Stored data entries:

* * *

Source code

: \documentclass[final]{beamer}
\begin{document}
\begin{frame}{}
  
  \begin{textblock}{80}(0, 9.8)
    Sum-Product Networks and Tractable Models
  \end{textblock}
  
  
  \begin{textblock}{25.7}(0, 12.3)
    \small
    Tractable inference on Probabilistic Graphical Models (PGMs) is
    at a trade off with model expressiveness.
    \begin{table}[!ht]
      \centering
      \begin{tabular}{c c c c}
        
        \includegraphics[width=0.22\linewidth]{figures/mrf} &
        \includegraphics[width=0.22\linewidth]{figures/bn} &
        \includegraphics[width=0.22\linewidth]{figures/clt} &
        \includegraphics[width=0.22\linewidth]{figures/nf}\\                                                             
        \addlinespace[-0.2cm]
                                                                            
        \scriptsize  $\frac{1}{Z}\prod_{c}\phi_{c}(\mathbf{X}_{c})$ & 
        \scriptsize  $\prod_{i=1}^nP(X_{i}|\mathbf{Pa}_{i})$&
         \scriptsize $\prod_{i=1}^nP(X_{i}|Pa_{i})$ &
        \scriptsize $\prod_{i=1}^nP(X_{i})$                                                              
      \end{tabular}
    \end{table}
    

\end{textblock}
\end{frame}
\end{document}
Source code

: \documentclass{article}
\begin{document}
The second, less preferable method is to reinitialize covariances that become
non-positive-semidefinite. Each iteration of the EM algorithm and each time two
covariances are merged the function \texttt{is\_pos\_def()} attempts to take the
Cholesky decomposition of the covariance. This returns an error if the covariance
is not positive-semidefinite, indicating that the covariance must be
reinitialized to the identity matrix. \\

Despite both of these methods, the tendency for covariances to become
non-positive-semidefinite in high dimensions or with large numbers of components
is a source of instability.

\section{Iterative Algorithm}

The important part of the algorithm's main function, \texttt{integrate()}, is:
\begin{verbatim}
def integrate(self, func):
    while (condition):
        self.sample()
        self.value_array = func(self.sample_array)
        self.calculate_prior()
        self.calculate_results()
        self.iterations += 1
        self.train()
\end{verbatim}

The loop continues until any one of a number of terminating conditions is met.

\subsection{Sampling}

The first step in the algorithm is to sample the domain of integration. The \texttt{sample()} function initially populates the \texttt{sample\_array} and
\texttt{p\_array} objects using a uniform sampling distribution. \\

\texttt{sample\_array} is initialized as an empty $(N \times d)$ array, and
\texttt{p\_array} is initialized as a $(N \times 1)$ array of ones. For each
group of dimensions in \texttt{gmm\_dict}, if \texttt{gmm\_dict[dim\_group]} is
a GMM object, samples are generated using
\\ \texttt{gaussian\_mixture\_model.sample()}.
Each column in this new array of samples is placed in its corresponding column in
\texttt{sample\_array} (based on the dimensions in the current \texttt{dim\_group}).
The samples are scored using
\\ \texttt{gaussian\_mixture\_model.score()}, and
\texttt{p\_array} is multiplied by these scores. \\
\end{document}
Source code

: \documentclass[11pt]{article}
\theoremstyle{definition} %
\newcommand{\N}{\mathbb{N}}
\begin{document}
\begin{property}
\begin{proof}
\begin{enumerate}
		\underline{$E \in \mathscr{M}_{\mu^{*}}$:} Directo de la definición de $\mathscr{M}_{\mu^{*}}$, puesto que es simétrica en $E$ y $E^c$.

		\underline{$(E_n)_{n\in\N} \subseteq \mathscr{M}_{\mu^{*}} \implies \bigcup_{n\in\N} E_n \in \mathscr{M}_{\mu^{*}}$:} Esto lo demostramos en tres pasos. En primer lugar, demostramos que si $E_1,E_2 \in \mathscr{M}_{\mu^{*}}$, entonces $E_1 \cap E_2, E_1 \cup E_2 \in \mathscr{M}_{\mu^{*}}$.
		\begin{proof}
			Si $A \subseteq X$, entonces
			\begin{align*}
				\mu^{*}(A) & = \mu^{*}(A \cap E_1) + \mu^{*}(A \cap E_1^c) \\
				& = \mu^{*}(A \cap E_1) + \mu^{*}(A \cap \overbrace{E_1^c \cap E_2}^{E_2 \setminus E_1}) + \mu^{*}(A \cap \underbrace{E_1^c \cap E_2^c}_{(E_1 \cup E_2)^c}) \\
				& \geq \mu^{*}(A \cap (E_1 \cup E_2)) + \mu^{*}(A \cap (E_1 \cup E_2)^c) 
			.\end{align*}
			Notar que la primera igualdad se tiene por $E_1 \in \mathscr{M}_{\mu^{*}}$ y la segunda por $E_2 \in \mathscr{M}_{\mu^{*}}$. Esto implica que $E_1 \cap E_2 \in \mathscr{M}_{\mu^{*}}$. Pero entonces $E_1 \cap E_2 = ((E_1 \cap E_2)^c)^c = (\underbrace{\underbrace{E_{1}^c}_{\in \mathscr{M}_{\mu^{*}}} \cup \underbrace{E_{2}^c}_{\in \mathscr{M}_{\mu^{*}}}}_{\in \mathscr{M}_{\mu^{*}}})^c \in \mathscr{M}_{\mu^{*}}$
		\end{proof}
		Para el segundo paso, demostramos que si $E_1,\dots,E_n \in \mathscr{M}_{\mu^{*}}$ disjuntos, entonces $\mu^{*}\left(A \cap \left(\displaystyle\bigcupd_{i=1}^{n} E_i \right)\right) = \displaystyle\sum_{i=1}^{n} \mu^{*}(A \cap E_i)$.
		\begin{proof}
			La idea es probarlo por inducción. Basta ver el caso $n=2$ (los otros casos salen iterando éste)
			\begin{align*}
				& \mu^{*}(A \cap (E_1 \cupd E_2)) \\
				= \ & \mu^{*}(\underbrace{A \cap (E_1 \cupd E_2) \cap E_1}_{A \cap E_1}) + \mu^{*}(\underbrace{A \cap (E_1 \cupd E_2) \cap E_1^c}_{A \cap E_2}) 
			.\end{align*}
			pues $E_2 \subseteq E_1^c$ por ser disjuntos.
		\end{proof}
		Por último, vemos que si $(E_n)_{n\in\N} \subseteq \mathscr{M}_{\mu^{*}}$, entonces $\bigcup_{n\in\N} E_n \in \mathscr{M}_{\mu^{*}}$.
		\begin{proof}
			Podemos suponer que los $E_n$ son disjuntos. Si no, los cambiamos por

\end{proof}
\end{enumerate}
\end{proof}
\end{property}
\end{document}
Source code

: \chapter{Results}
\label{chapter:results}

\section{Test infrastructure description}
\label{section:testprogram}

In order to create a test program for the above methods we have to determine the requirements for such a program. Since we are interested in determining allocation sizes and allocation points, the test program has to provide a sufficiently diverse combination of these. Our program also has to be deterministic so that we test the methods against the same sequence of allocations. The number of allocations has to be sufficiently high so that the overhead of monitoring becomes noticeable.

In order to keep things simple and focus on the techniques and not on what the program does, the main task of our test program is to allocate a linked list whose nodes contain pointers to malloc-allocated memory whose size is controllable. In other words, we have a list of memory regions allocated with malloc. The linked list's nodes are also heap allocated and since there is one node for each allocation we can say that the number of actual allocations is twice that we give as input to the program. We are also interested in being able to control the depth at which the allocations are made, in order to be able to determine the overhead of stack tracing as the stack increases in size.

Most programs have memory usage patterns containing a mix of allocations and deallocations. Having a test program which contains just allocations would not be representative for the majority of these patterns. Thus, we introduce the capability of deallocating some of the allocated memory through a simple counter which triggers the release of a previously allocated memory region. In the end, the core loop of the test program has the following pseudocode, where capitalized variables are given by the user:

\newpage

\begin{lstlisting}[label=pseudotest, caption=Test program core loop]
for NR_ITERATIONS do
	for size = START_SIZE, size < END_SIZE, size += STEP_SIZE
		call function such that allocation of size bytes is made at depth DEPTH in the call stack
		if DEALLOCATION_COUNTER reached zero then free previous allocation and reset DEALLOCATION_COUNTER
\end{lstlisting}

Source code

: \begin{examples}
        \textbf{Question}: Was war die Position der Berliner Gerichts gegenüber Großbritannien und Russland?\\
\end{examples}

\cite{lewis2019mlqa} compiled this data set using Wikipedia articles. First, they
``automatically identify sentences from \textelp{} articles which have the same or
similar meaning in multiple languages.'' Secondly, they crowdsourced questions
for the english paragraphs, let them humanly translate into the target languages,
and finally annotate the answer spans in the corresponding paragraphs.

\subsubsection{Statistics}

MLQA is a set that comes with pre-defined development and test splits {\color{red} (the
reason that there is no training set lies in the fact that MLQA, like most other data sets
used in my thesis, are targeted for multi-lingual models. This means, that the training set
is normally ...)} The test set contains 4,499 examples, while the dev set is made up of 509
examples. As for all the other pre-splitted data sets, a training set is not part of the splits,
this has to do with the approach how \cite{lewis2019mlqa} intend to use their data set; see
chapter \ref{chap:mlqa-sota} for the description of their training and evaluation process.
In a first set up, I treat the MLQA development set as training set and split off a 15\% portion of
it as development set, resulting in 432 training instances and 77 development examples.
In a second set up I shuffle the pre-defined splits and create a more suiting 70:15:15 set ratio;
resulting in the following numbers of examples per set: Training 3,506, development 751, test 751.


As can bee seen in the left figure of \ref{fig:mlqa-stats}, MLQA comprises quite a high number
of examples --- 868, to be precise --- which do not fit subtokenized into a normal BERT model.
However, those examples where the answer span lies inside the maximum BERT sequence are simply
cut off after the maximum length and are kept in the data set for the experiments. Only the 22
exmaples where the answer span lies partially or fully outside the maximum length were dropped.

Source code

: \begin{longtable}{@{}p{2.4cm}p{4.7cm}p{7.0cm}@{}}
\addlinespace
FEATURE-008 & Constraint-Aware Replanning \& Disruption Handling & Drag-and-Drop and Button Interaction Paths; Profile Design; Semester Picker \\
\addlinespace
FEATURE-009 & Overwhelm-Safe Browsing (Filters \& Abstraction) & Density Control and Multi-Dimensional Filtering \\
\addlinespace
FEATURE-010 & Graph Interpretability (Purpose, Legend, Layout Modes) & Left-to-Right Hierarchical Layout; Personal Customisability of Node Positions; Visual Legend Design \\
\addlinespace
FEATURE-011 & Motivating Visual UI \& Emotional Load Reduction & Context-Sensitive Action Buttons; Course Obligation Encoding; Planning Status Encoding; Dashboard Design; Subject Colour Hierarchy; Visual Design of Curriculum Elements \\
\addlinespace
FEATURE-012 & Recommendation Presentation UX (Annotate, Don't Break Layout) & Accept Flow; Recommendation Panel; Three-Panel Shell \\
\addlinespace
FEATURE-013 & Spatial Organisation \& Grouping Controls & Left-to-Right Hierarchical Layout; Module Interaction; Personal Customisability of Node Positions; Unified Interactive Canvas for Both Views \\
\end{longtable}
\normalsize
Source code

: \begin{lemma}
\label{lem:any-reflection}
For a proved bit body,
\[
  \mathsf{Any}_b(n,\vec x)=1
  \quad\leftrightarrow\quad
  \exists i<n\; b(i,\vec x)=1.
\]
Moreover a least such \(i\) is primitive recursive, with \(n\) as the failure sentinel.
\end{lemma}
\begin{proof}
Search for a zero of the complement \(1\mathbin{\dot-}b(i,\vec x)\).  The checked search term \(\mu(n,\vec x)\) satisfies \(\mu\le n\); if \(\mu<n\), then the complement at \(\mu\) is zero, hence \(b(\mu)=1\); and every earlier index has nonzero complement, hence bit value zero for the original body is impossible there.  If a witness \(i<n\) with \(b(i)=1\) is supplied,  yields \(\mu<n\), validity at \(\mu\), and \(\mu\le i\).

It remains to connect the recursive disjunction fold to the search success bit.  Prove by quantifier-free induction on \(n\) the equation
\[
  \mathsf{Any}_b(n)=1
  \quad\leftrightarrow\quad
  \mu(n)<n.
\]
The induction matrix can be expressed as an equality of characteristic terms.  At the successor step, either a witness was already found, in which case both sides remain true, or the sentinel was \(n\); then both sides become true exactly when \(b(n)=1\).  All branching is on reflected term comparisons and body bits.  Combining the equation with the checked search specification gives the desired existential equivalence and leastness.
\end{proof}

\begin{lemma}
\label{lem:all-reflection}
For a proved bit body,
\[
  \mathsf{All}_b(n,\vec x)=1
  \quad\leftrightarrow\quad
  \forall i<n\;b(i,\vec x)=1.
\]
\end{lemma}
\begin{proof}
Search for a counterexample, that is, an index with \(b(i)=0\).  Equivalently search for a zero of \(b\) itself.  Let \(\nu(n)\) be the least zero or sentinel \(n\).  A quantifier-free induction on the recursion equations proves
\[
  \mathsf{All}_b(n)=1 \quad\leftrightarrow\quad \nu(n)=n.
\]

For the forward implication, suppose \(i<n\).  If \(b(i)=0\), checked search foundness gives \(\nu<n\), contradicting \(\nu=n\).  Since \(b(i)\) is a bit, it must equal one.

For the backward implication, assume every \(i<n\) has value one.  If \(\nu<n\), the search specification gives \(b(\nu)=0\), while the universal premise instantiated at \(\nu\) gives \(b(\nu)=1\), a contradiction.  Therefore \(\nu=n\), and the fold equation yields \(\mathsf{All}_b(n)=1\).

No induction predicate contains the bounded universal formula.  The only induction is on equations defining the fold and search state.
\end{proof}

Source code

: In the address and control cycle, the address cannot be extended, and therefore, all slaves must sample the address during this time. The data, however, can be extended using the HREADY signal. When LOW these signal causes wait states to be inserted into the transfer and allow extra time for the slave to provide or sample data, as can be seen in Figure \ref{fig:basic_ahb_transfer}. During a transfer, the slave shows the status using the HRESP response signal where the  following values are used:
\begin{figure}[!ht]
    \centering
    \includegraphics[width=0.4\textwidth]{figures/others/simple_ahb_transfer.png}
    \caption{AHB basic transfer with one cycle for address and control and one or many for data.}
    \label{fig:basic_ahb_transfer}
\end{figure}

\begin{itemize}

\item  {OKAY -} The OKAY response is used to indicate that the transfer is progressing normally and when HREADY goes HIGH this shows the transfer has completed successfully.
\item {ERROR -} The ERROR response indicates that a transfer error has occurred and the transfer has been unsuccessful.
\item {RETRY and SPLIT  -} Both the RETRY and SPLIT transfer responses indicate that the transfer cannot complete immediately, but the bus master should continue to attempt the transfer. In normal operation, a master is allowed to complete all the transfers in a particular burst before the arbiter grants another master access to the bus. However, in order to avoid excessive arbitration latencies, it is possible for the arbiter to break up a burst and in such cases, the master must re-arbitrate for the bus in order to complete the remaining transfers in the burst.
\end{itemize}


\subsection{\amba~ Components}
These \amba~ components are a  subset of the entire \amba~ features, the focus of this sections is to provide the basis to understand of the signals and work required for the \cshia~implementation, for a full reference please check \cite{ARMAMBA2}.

* * *

Task objective:
Return all lines from the entries that contain the string "languages".

Written solution:
similar meaning in multiple languages.'' Secondly, they crowdsourced questions
for the english paragraphs, let them humanly translate into the target languages,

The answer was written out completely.